И в этом я тоже разделял его желания. Слишком значительна была роль этой женщины, чтобы относиться к этому без почтительного уважения.
— Она склонна к авантюрам, но отторгает хитрость, предпочитая приключения комбинациям. — Начал перечислять я спокойно, словно речь шла не о той, которую я когда-то назвал своей Единственной. — Считает искренность кратчайшим путем, но не склонна открываться сразу и до конца, и делает это лишь в одном случае — доверяя. Она терпелива и старается многому не придавать значения, но вполне способна дать отпор, как только будет преодолена некая граница, которую она сама для себя устанавливает. Ее жизненный опыт не столь разнообразен, чтобы научить быстро выстраивать логические цепочки, но она довольно легко делает это интуитивно. И это как раз то, что тебя сильнее всего и смущает — наши женщины мало чем отличаются от мужчин. Она же… просто другая.

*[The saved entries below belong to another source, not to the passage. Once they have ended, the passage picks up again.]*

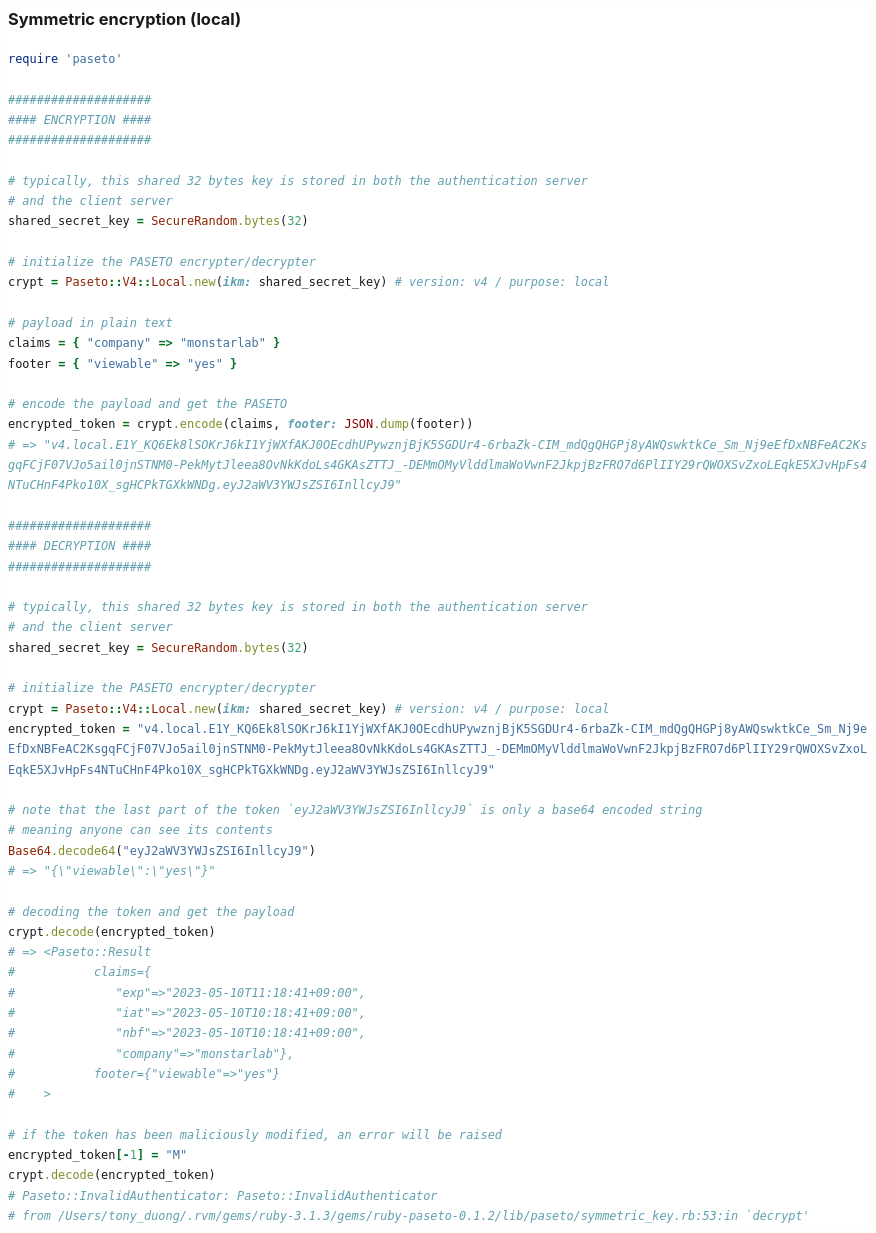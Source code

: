 ### Symmetric encryption (local)

```ruby
require 'paseto'

####################
#### ENCRYPTION ####
####################

# typically, this shared 32 bytes key is stored in both the authentication server
# and the client server
shared_secret_key = SecureRandom.bytes(32)

# initialize the PASETO encrypter/decrypter
crypt = Paseto::V4::Local.new(ikm: shared_secret_key) # version: v4 / purpose: local

# payload in plain text
claims = { "company" => "monstarlab" }
footer = { "viewable" => "yes" }

# encode the payload and get the PASETO
encrypted_token = crypt.encode(claims, footer: JSON.dump(footer))
# => "v4.local.E1Y_KQ6Ek8lSOKrJ6kI1YjWXfAKJ0OEcdhUPywznjBjK5SGDUr4-6rbaZk-CIM_mdQgQHGPj8yAWQswktkCe_Sm_Nj9eEfDxNBFeAC2KsgqFCjF07VJo5ail0jnSTNM0-PekMytJleea8OvNkKdoLs4GKAsZTTJ_-DEMmOMyVlddlmaWoVwnF2JkpjBzFRO7d6PlIIY29rQWOXSvZxoLEqkE5XJvHpFs4NTuCHnF4Pko10X_sgHCPkTGXkWNDg.eyJ2aWV3YWJsZSI6InllcyJ9"

####################
#### DECRYPTION ####
####################

# typically, this shared 32 bytes key is stored in both the authentication server
# and the client server
shared_secret_key = SecureRandom.bytes(32)

# initialize the PASETO encrypter/decrypter
crypt = Paseto::V4::Local.new(ikm: shared_secret_key) # version: v4 / purpose: local
encrypted_token = "v4.local.E1Y_KQ6Ek8lSOKrJ6kI1YjWXfAKJ0OEcdhUPywznjBjK5SGDUr4-6rbaZk-CIM_mdQgQHGPj8yAWQswktkCe_Sm_Nj9eEfDxNBFeAC2KsgqFCjF07VJo5ail0jnSTNM0-PekMytJleea8OvNkKdoLs4GKAsZTTJ_-DEMmOMyVlddlmaWoVwnF2JkpjBzFRO7d6PlIIY29rQWOXSvZxoLEqkE5XJvHpFs4NTuCHnF4Pko10X_sgHCPkTGXkWNDg.eyJ2aWV3YWJsZSI6InllcyJ9"

# note that the last part of the token `eyJ2aWV3YWJsZSI6InllcyJ9` is only a base64 encoded string
# meaning anyone can see its contents
Base64.decode64("eyJ2aWV3YWJsZSI6InllcyJ9")
# => "{\"viewable\":\"yes\"}"

# decoding the token and get the payload
crypt.decode(encrypted_token)
# => <Paseto::Result
#           claims={
#              "exp"=>"2023-05-10T11:18:41+09:00",
#              "iat"=>"2023-05-10T10:18:41+09:00",
#              "nbf"=>"2023-05-10T10:18:41+09:00",
#              "company"=>"monstarlab"},
#           footer={"viewable"=>"yes"}
#    >

# if the token has been maliciously modified, an error will be raised
encrypted_token[-1] = "M"
crypt.decode(encrypted_token)
# Paseto::InvalidAuthenticator: Paseto::InvalidAuthenticator
# from /Users/tony_duong/.rvm/gems/ruby-3.1.3/gems/ruby-paseto-0.1.2/lib/paseto/symmetric_key.rb:53:in `decrypt'
```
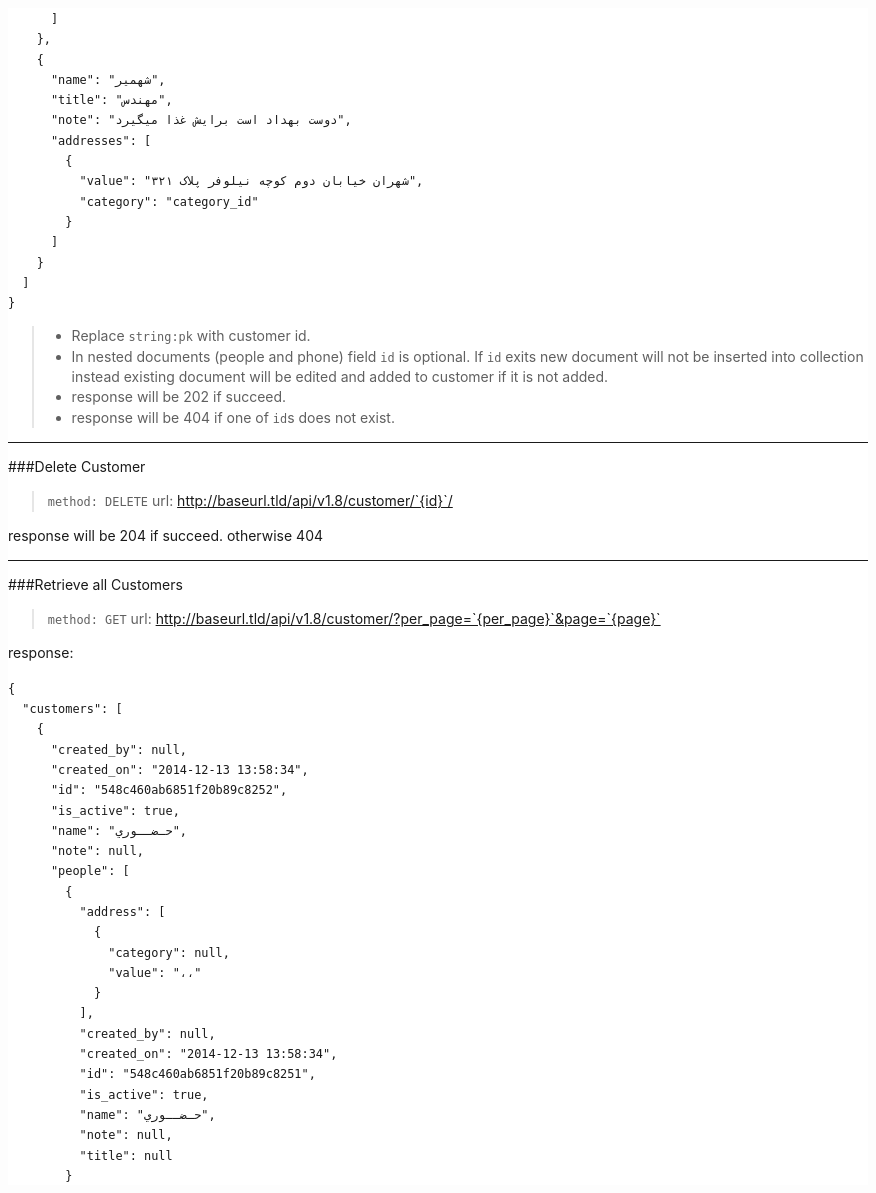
 ```
      ]
    },
    {
      "name": "شهمیر",
      "title": "مهندس",
      "note": "دوست بهداد است برایش غذا میگیرد",
      "addresses": [
        {
          "value": "شهران خیابان دوم کوچه نیلوفر پلاک ۳۲۱",
          "category": "category_id"
        }
      ]
    }
  ]
}
```
> - Replace `string:pk` with customer id.
> - In nested documents (people and phone) field `id` is optional. If `id` exits new document will not be inserted into collection instead existing document will be edited and added to customer if it is not added.
> - response will be 202 if succeed.
> - response will be 404 if one of `id`s does not exist.

---
###Delete Customer

 >```method: DELETE```
url: http://baseurl.tld/api/v1.8/customer/`{id}`/

response will be 204 if succeed. otherwise 404

---

###Retrieve all Customers

 >```method: GET```
url: http://baseurl.tld/api/v1.8/customer/?per_page=`{per_page}`&page=`{page}`


response:

```
{
  "customers": [
    {
      "created_by": null,
      "created_on": "2014-12-13 13:58:34",
      "id": "548c460ab6851f20b89c8252",
      "is_active": true,
      "name": "حـضــوري",
      "note": null,
      "people": [
        {
          "address": [
            {
              "category": null,
              "value": "،،"
            }
          ],
          "created_by": null,
          "created_on": "2014-12-13 13:58:34",
          "id": "548c460ab6851f20b89c8251",
          "is_active": true,
          "name": "حـضــوري",
          "note": null,
          "title": null
        }
```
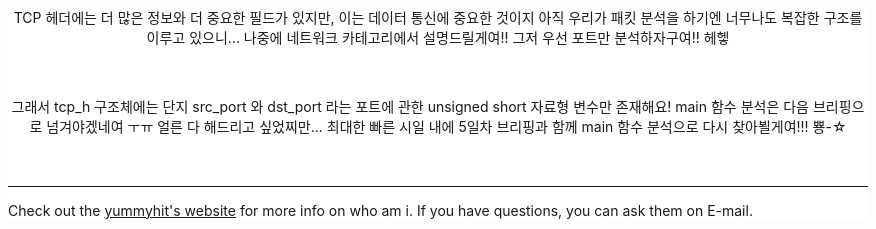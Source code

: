 <p style="text-align: center;">TCP 헤더에는 더 많은 정보와 더 중요한 필드가 있지만, 이는 데이터 통신에 중요한 것이지 아직 우리가 패킷 분석을 하기엔 너무나도 복잡한 구조를 이루고 있으니... 나중에 네트워크 카테고리에서 설명드릴게여!! 그저 우선 포트만 분석하자구여!! 헤헿</p>
<br />
<p style="text-align: center;">그래서 tcp_h 구조체에는 단지 src_port 와 dst_port 라는 포트에 관한 unsigned short 자료형 변수만 존재해요! main 함수 분석은 다음 브리핑으로 넘겨야겠네여 ㅜㅠ 얼른 다 해드리고 싶었찌만... 최대한 빠른 시일 내에 5일차 브리핑과 함께 main 함수 분석으로 다시 찾아뵐게여!!! 뿅-☆</p>
<br />
<p style="text-align: center;"></p>

---
Check out the [yummyhit's website][yummy-kr] for more info on who am i. If you have questions, you can ask them on E-mail.

[yummy-kr]: http://yummyhit.kr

— Но и не такая, как те, с Лилеи. — Он внимал каждому моему слову о ней и в его глазах я видел то, что о чем он еще и сам не догадывался.
Та ночь не прошла бесследно и для него. Именно нашу связь с ним я использовал, чтобы оказаться на острове не потревожив окружающую магию и не затронув ее защиту, что воспринимала Кадинара, как "своего'. И я не мог разорвать это единство все то время, что там находился. И пусть я, насколько это было возможно, отгородился от его сознания — первое же прикосновение к ее телу смело все щиты вырвавшейся страстью.
Впрочем… страстью это называть было нельзя. Это было неистовство и… трогательная нежность. Жажда обладать и… страх причинить боль. Мгновения блаженства, в которых растворилось время, моя мощь, власть, стремления, выдержка и… стыд, испытанный впервые в моей жизни. Я не сожалел о том, что произошло, но мне было невыносимо больно от того, что это не она сама потянулась ко мне, ища моего тепла. Не ее губы возжелали моего поцелуя. И все это стало для нее лишь сном.
Более ярким и реальным, чем тот, в котором оказался мой начальник охраны. Но… сном.
И когда я покидал остров, в его глазах была та боль, что могла стать отражением моей, если бы мне не удалось ее скрыть.